Stored data
····················

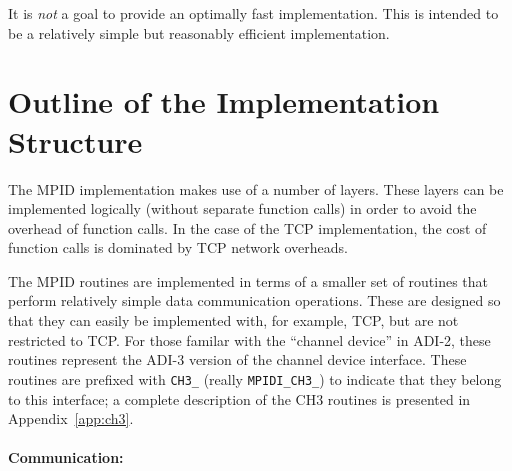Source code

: \documentclass{article}
\def\code{\begingroup\makeustext\eatcode}
\def\eatcode#1{\texttt{#1}\endgroup}
\begin{document}
It is \emph{not} a goal to provide an optimally fast implementation. This is
intended to be a relatively simple but reasonably efficient implementation.


\section{Outline of the Implementation Structure}
\label{sec:impl-outline}

The MPID implementation makes use of a number of layers.  These layers
can be implemented logically (without separate function calls) in
order to avoid the overhead of function calls.  In the case of the TCP
implementation, the cost of function calls is dominated by TCP network
overheads.  


The MPID routines are implemented in terms of a smaller set of routines that
perform relatively simple data communication operations.  These are designed
so that they can easily be implemented with, for example, TCP, but are not
restricted to TCP.  For those familar with the ``channel device'' in ADI-2,
these routines represent the ADI-3 version of the channel device interface.
These routines are prefixed with \code{CH3_} (really \code{MPIDI_CH3_}) to
indicate that they belong to 
this interface; a complete description of the CH3 routines is presented in
Appendix~\ref{app:ch3}. 

\paragraph{Communication:}
\end{document}
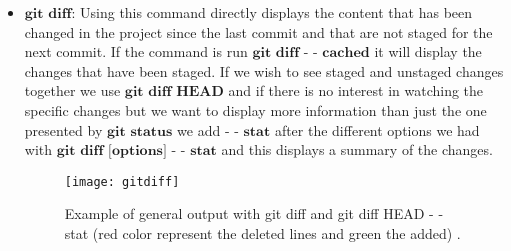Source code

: \documentclass{book}
\begin{document}
\begin{itemize}
	\item $\textbf{git diff:}$ Using this command directly displays the content that has been changed in the project since the last   commit and that are not staged for the next commit. If the command is run $\textbf{git diff - - cached}$ it will display the changes that have been staged. If we wish to see staged and unstaged changes together we use $\textbf{git diff HEAD}$ and if there is no interest in watching the specific changes but we want to display more information than just the one presented by $\textbf{git status}$ we add $\textbf{- - stat}$ after the different options we had with $\textbf{git diff [options] - - stat}$ and this displays a summary of the changes.

\begin{figure}[H]
\begin{center}
	\texttt{[image: gitdiff]}

\caption{ Example of general output with git diff and git diff  HEAD - - stat (red color represent the deleted lines and green the added) .}
\label{fig:imggitdiff}
\end{center}
\end{figure}


\end{itemize}
\end{document}
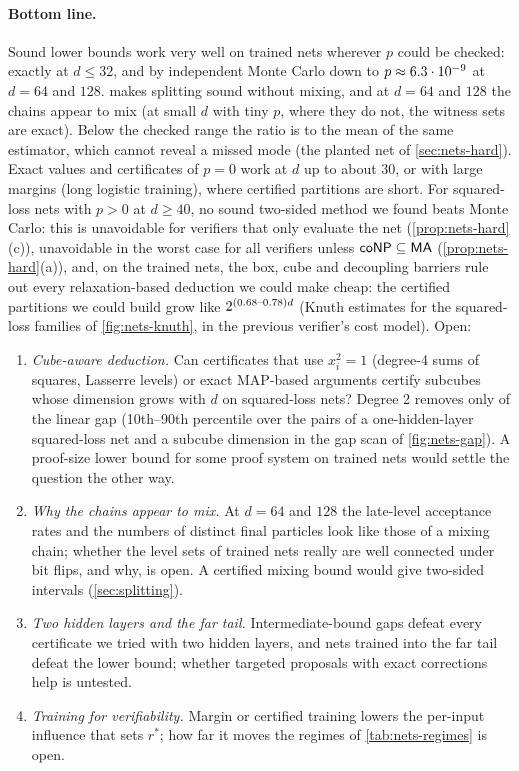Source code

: \paragraph{Bottom line.}\label{sec:nets-open} Sound lower bounds work very well on
trained nets wherever $p$ could be checked: exactly at $d\le32$, and by independent
Monte Carlo down to $p\approx\nnMcBlocksMin$ at $d=64$ and $128$. 
makes splitting sound without mixing, and at $d=64$ and $128$ the chains appear to mix
(at small $d$ with tiny $p$, where they do not, the witness sets are exact). Below the
checked range the ratio is to the mean of the same estimator, which cannot reveal a
missed mode (the planted net of \cref{sec:nets-hard}). Exact values and
certificates of $p=0$ work at $d$ up to about $30$, or with large margins (long
logistic training), where certified partitions are short. For squared-loss nets with
$p>0$ at $d\ge40$, no sound two-sided method we found beats Monte Carlo: this is
unavoidable for verifiers that only evaluate the net (\cref{prop:nets-hard}(c)),
unavoidable in the worst case for all verifiers unless $\coNP\subseteq\MA$
(\cref{prop:nets-hard}(a)), and, on the trained nets, the box, cube and decoupling
barriers rule out every relaxation-based deduction we could make cheap: the certified
partitions we could build grow like $2^{(\nnKnuthSlopesMse)d}$ (Knuth estimates for the
squared-loss families of \cref{fig:nets-knuth}, in the previous verifier's cost model). Open:
\begin{enumerate}
\item \emph{Cube-aware deduction.} Can certificates that use $x_i^2=1$ (degree-4 sums
of squares, Lasserre levels) or exact MAP-based arguments certify subcubes whose
dimension grows with $d$ on squared-loss nets? Degree 2 removes only \nnQuadGapCutMse{}
of the linear gap (10th--90th percentile over the \nnQuadGapPairs{} pairs of a
one-hidden-layer squared-loss net and a subcube dimension in the gap scan of
\cref{fig:nets-gap}). A
proof-size lower bound for some proof system on trained nets would settle the question
the other way.
\item \emph{Why the chains appear to mix.} At $d=64$ and $128$ the late-level
acceptance rates and the numbers of distinct final particles look like those of a
mixing chain; whether the level sets of trained nets really are well connected under
bit flips, and why, is open. A certified mixing bound would give two-sided intervals
(\cref{sec:splitting}).
\item \emph{Two hidden layers and the far tail.} Intermediate-bound gaps defeat every
certificate we tried with two hidden layers, and nets trained into the far tail defeat
the lower bound; whether targeted proposals with exact corrections help is untested.
\item \emph{Training for verifiability.} Margin or certified training lowers the
per-input influence that sets $r^*$; how far it moves the regimes of
\cref{tab:nets-regimes} is open.
\end{enumerate}

\clearpage
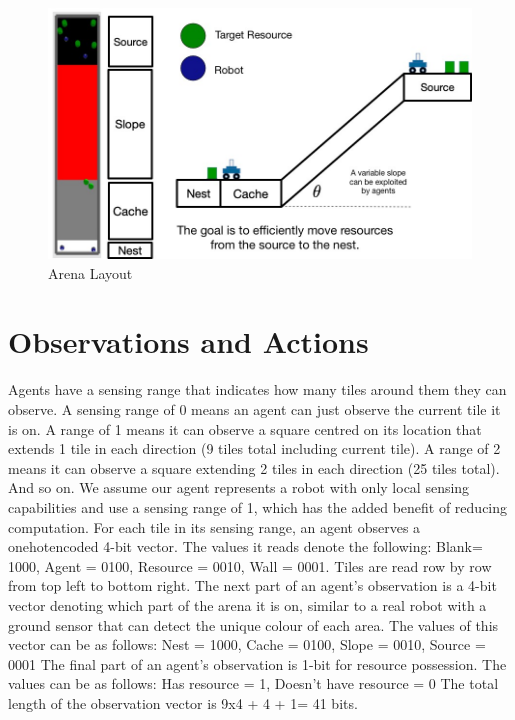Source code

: \documentclass[12pt]{article}
\begin{document}
\begin{figure}
	\centering
	\includegraphics[width=\textwidth]{arena.jpg}
	\caption{Arena Layout}
	\label{fig:arena}
\end{figure}

\section{Observations and Actions}

Agents have a sensing range that indicates how many tiles around them they can observe. 
A sensing range of 0 means an agent can just observe the current tile it is on. 
A range of 1 means it can observe a square centred  on its location that extends 1 tile in each direction (9 tiles total including current tile). 
A range of 2 means it can observe a square extending 2 tiles in each direction (25 tiles total). 
And so on.
We assume our agent represents a robot with only local sensing capabilities and use a sensing range of 1, which has the added benefit of reducing computation.
For each tile in its sensing range, an agent observes a onehotencoded 4-bit vector. 
The values it reads denote the following: Blank= 1000, Agent = 0100, Resource = 0010, Wall = 0001.
Tiles are read row by row from top left to bottom right. 
The next part of an agent's observation is a 4-bit vector denoting which part of the arena it is on, similar to a real robot with a ground sensor that can detect the unique colour of each area.
The values of this vector can be as follows: Nest = 1000, Cache = 0100, Slope = 0010, Source = 0001
The final part of an agent's observation is 1-bit for resource possession. 
The values can be as follows: Has resource = 1, Doesn’t have resource = 0
The total length of the observation vector is 9x4 + 4 + 1= 41 bits.\\
\end{document}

····················

This exercise asks for the data above to be given again exactly, without pictures.

Source code

: \documentclass{article}
\def\code{\begingroup\makeustext\eatcode}
\def\eatcode#1{\texttt{#1}\endgroup}
\begin{document}
It is \emph{not} a goal to provide an optimally fast implementation. This is
intended to be a relatively simple but reasonably efficient implementation.


\section{Outline of the Implementation Structure}
\label{sec:impl-outline}

The MPID implementation makes use of a number of layers.  These layers
can be implemented logically (without separate function calls) in
order to avoid the overhead of function calls.  In the case of the TCP
implementation, the cost of function calls is dominated by TCP network
overheads.  


The MPID routines are implemented in terms of a smaller set of routines that
perform relatively simple data communication operations.  These are designed
so that they can easily be implemented with, for example, TCP, but are not
restricted to TCP.  For those familar with the ``channel device'' in ADI-2,
these routines represent the ADI-3 version of the channel device interface.
These routines are prefixed with \code{CH3_} (really \code{MPIDI_CH3_}) to
indicate that they belong to 
this interface; a complete description of the CH3 routines is presented in
Appendix~\ref{app:ch3}. 

\paragraph{Communication:}
\end{document}
Source code

: \documentclass{book}
\begin{document}
\begin{itemize}
	\item $\textbf{git diff:}$ Using this command directly displays the content that has been changed in the project since the last   commit and that are not staged for the next commit. If the command is run $\textbf{git diff - - cached}$ it will display the changes that have been staged. If we wish to see staged and unstaged changes together we use $\textbf{git diff HEAD}$ and if there is no interest in watching the specific changes but we want to display more information than just the one presented by $\textbf{git status}$ we add $\textbf{- - stat}$ after the different options we had with $\textbf{git diff [options] - - stat}$ and this displays a summary of the changes.

\begin{figure}[H]
\begin{center}
	\texttt{[image: gitdiff]}

\caption{ Example of general output with git diff and git diff  HEAD - - stat (red color represent the deleted lines and green the added) .}
\label{fig:imggitdiff}
\end{center}
\end{figure}


\end{itemize}
\end{document}
Source code

: \paragraph{Bottom line.}\label{sec:nets-open} Sound lower bounds work very well on
trained nets wherever $p$ could be checked: exactly at $d\le32$, and by independent
Monte Carlo down to $p\approx\nnMcBlocksMin$ at $d=64$ and $128$. 
makes splitting sound without mixing, and at $d=64$ and $128$ the chains appear to mix
(at small $d$ with tiny $p$, where they do not, the witness sets are exact). Below the
checked range the ratio is to the mean of the same estimator, which cannot reveal a
missed mode (the planted net of \cref{sec:nets-hard}). Exact values and
certificates of $p=0$ work at $d$ up to about $30$, or with large margins (long
logistic training), where certified partitions are short. For squared-loss nets with
$p>0$ at $d\ge40$, no sound two-sided method we found beats Monte Carlo: this is
unavoidable for verifiers that only evaluate the net (\cref{prop:nets-hard}(c)),
unavoidable in the worst case for all verifiers unless $\coNP\subseteq\MA$
(\cref{prop:nets-hard}(a)), and, on the trained nets, the box, cube and decoupling
barriers rule out every relaxation-based deduction we could make cheap: the certified
partitions we could build grow like $2^{(\nnKnuthSlopesMse)d}$ (Knuth estimates for the
squared-loss families of \cref{fig:nets-knuth}, in the previous verifier's cost model). Open:
\begin{enumerate}
\item \emph{Cube-aware deduction.} Can certificates that use $x_i^2=1$ (degree-4 sums
of squares, Lasserre levels) or exact MAP-based arguments certify subcubes whose
dimension grows with $d$ on squared-loss nets? Degree 2 removes only \nnQuadGapCutMse{}
of the linear gap (10th--90th percentile over the \nnQuadGapPairs{} pairs of a
one-hidden-layer squared-loss net and a subcube dimension in the gap scan of
\cref{fig:nets-gap}). A
proof-size lower bound for some proof system on trained nets would settle the question
the other way.
\item \emph{Why the chains appear to mix.} At $d=64$ and $128$ the late-level
acceptance rates and the numbers of distinct final particles look like those of a
mixing chain; whether the level sets of trained nets really are well connected under
bit flips, and why, is open. A certified mixing bound would give two-sided intervals
(\cref{sec:splitting}).
\item \emph{Two hidden layers and the far tail.} Intermediate-bound gaps defeat every
certificate we tried with two hidden layers, and nets trained into the far tail defeat
the lower bound; whether targeted proposals with exact corrections help is untested.
\item \emph{Training for verifiability.} Margin or certified training lowers the
per-input influence that sets $r^*$; how far it moves the regimes of
\cref{tab:nets-regimes} is open.
\end{enumerate}

\clearpage
Source code

: \documentclass[12pt]{article}
\begin{document}
\begin{figure}
	\centering
	\includegraphics[width=\textwidth]{arena.jpg}
	\caption{Arena Layout}
	\label{fig:arena}
\end{figure}

\section{Observations and Actions}

Agents have a sensing range that indicates how many tiles around them they can observe. 
A sensing range of 0 means an agent can just observe the current tile it is on. 
A range of 1 means it can observe a square centred  on its location that extends 1 tile in each direction (9 tiles total including current tile). 
A range of 2 means it can observe a square extending 2 tiles in each direction (25 tiles total). 
And so on.
We assume our agent represents a robot with only local sensing capabilities and use a sensing range of 1, which has the added benefit of reducing computation.
For each tile in its sensing range, an agent observes a onehotencoded 4-bit vector. 
The values it reads denote the following: Blank= 1000, Agent = 0100, Resource = 0010, Wall = 0001.
Tiles are read row by row from top left to bottom right. 
The next part of an agent's observation is a 4-bit vector denoting which part of the arena it is on, similar to a real robot with a ground sensor that can detect the unique colour of each area.
The values of this vector can be as follows: Nest = 1000, Cache = 0100, Slope = 0010, Source = 0001
The final part of an agent's observation is 1-bit for resource possession. 
The values can be as follows: Has resource = 1, Doesn’t have resource = 0
The total length of the observation vector is 9x4 + 4 + 1= 41 bits.\\
\end{document}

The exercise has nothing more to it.